Wydaje mi się, że obry fryzjer da radę, bo teraz modne jest farbowanie samych końcówek. Tylko trzeba chyba tak estetycznie zatrzeć granicę, że refleksy niby nachodza lekko na odrosty i w nich "giną", bo inaczej będzie taka chamska linia oddzielająca ciemniejsze od jaśniejszego. Widziałam jak w Ostrym Cięciu brali kosmyki i od samych końców "popychali" rękami farbę do góry, nie wiem jak to opisać ale wyglądało bardzo dobrze, tak więc chyba jest to możliwe.
zrobienie sombre jest świetnym sposobem aby nie zniszczyć wlosów, ponieważ Twój naturalny kolor zostanie na samej górze
Warto przejść się do profesjonalistów, zawsze dobrze doradzą Ja już regularnie chodzę do Gnatyshyn na Ursynowie - mają dwa salony - jeden na al.

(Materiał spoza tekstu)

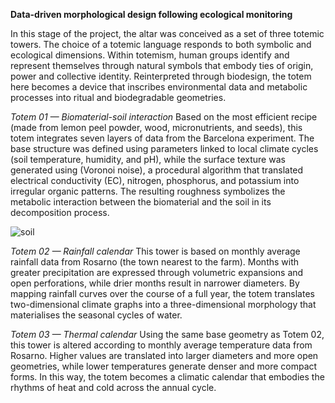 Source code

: 
**Data-driven morphological design following ecological monitoring**

In this stage of the project, the altar was conceived as a set of three totemic towers. The choice of a totemic language responds to both symbolic and ecological dimensions. Within totemism, human groups identify and represent themselves through natural symbols that embody ties of origin, power and collective identity. Reinterpreted through biodesign, the totem here becomes a device that inscribes environmental data and metabolic processes into ritual and biodegradable geometries.

_Totem 01 — Biomaterial-soil interaction_
Based on the most efficient recipe (made from lemon peel powder, wood, micronutrients, and seeds), this totem integrates seven layers of data from the Barcelona experiment. The base structure was defined using parameters linked to local climate cycles (soil temperature, humidity, and pH), while the surface texture was generated using (Voronoi noise), a procedural algorithm that translated electrical conductivity (EC), nitrogen, phosphorus, and potassium into irregular organic patterns. The resulting roughness symbolizes the metabolic interaction between the biomaterial and the soil in its decomposition process.

![soil](..imagenes/GRafico_01.jpg)

_Totem 02 — Rainfall calendar_
This tower is based on monthly average rainfall data from Rosarno (the town nearest to the farm). Months with greater precipitation are expressed through volumetric expansions and open perforations, while drier months result in narrower diameters. By mapping rainfall curves over the course of a full year, the totem translates two-dimensional climate graphs into a three-dimensional morphology that materialises the seasonal cycles of water.

_Totem 03 — Thermal calendar_ 
Using the same base geometry as Totem 02, this tower is altered according to monthly average temperature data from Rosarno. Higher values are translated into larger diameters and more open geometries, while lower temperatures generate denser and more compact forms. In this way, the totem becomes a climatic calendar that embodies the rhythms of heat and cold across the annual cycle.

KEN, drugi w pasażu Ursynowskim.
Jeśli na farbowanie albo strzyżenie to zawsze warto znajomych popytać o dobrego fryzjera. A zwłaszcza koleżanek które maja podobne fryzury czy włosy do Waszych. Ja osobiście robię tak, że jeśli zależy mi na jakieś większej zmianie, to idę do fryzjera z polecenia, a jak tylko końcówki chcę podciąć to do jakiegoś taniego, osiedlowego.
Mam tak samo. Jak podcinam - to byle gdzie, byle szybko. Jak jakaś metamorfoza 8- tylko sprawdzony.